Write out exactly what each line says, starting with the first line below and ending on the one with "- مقدار پیشنهادی: 2.5".
(Given information begins)
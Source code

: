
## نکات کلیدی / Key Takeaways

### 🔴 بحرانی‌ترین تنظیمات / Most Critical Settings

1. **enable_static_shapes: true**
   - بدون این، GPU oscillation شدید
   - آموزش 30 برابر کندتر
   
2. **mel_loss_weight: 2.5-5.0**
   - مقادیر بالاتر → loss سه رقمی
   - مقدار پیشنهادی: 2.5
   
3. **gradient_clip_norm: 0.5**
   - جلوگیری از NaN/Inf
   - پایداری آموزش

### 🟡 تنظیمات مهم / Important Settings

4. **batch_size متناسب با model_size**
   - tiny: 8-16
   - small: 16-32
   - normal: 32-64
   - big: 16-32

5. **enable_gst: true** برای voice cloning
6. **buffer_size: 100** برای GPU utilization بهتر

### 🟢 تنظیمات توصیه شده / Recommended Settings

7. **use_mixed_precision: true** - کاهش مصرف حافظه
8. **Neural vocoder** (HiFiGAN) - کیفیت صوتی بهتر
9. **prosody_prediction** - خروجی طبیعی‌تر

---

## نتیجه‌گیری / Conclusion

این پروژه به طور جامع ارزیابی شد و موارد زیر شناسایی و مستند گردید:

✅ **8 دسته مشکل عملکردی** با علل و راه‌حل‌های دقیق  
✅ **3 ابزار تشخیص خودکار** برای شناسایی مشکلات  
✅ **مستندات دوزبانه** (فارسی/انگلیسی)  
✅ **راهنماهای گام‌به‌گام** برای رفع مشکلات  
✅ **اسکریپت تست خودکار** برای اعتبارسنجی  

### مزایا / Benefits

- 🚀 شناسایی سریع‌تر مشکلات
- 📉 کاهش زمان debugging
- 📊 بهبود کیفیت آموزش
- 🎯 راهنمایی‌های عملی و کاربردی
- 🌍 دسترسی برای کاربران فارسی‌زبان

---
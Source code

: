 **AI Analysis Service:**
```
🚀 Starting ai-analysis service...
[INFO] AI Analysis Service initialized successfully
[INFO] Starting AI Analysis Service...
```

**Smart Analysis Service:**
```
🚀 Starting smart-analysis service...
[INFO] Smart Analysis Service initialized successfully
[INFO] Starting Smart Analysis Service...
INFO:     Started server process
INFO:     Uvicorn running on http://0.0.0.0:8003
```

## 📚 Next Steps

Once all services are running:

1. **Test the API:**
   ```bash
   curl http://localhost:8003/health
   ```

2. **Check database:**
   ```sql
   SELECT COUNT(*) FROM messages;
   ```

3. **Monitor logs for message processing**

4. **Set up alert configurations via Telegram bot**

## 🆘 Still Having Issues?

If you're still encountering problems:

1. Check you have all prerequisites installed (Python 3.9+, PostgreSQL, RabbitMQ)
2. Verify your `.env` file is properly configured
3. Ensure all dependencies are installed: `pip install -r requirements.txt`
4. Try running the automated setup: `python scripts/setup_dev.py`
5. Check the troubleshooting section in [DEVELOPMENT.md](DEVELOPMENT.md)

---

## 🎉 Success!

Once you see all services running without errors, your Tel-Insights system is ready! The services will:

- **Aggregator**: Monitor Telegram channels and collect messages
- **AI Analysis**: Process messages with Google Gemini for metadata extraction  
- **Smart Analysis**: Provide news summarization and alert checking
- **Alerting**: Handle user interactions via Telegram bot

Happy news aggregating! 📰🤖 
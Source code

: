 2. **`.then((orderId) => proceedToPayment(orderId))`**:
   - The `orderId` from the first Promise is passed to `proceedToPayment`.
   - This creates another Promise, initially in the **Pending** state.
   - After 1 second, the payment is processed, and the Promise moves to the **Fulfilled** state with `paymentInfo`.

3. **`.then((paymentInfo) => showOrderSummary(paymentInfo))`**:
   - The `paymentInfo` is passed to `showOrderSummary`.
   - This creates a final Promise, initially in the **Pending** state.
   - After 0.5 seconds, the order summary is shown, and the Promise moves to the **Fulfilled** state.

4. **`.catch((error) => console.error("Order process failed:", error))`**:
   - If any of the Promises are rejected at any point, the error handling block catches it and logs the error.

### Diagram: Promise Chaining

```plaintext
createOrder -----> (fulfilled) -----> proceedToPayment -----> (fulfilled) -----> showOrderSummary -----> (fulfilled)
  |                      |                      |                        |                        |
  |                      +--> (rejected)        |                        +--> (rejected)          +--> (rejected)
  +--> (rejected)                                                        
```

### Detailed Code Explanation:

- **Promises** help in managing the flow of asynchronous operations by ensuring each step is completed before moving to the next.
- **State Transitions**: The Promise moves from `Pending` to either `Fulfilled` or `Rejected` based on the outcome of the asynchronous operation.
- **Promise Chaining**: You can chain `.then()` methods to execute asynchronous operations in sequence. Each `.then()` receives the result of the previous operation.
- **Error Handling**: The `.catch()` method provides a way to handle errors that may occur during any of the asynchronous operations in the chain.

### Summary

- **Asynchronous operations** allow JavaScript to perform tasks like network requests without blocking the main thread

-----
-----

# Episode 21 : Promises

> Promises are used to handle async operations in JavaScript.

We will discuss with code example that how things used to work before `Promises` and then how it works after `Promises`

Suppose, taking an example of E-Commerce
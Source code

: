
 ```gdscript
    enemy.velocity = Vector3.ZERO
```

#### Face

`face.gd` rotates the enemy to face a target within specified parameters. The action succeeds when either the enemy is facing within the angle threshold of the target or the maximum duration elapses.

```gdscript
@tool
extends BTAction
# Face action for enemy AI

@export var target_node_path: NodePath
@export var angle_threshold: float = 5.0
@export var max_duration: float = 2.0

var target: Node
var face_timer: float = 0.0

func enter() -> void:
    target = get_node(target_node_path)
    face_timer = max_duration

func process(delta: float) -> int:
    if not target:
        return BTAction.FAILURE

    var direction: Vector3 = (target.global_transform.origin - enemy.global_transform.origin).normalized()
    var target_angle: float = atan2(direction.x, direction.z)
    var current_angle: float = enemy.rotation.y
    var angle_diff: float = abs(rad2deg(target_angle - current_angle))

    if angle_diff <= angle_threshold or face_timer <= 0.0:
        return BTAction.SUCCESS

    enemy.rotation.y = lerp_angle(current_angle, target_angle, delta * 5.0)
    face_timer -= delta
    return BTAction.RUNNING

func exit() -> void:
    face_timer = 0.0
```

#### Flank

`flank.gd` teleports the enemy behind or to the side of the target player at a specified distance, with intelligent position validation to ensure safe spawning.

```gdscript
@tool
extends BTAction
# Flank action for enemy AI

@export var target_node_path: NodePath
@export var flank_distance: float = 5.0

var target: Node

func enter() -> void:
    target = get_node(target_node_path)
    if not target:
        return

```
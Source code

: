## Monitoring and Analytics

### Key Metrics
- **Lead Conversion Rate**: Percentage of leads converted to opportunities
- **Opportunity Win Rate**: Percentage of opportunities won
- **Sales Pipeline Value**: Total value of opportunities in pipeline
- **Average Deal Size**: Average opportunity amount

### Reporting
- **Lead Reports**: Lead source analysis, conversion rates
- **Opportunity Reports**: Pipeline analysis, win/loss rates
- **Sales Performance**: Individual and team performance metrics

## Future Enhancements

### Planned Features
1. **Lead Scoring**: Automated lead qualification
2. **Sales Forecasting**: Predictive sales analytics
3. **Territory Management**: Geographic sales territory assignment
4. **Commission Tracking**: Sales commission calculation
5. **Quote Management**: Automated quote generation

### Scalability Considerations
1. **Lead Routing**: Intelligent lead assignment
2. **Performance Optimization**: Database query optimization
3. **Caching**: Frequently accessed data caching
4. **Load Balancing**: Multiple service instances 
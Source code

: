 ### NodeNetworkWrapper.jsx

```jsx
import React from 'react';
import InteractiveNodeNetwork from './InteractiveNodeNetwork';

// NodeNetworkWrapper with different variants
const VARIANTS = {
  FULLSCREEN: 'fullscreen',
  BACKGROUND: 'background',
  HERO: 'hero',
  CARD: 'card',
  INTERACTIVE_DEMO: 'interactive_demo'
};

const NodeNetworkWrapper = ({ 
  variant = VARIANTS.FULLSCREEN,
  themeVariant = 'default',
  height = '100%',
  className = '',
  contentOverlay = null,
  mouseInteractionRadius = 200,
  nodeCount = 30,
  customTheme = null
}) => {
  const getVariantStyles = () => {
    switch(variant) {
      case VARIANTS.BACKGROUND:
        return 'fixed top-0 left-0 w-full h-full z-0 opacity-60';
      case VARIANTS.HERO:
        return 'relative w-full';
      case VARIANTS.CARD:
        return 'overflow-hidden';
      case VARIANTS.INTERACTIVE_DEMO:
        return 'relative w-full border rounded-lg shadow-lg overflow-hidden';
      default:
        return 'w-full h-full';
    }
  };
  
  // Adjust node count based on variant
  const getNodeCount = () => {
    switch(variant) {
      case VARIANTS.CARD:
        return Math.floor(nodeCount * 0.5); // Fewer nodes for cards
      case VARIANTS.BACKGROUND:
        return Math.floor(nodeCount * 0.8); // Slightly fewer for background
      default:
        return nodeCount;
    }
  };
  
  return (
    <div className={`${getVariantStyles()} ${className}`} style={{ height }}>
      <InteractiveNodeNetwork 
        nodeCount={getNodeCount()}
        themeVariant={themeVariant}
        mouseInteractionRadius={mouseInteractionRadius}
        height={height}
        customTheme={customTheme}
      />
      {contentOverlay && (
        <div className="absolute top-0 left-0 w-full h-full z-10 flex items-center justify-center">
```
(Given information ends)
## Answer for this exercise
Source code

:
## نکات کلیدی / Key Takeaways

### 🔴 بحرانی‌ترین تنظیمات / Most Critical Settings

1. **enable_static_shapes: true**
   - بدون این، GPU oscillation شدید
   - آموزش 30 برابر کندتر
   
2. **mel_loss_weight: 2.5-5.0**
   - مقادیر بالاتر → loss سه رقمی
   - مقدار پیشنهادی: 2.5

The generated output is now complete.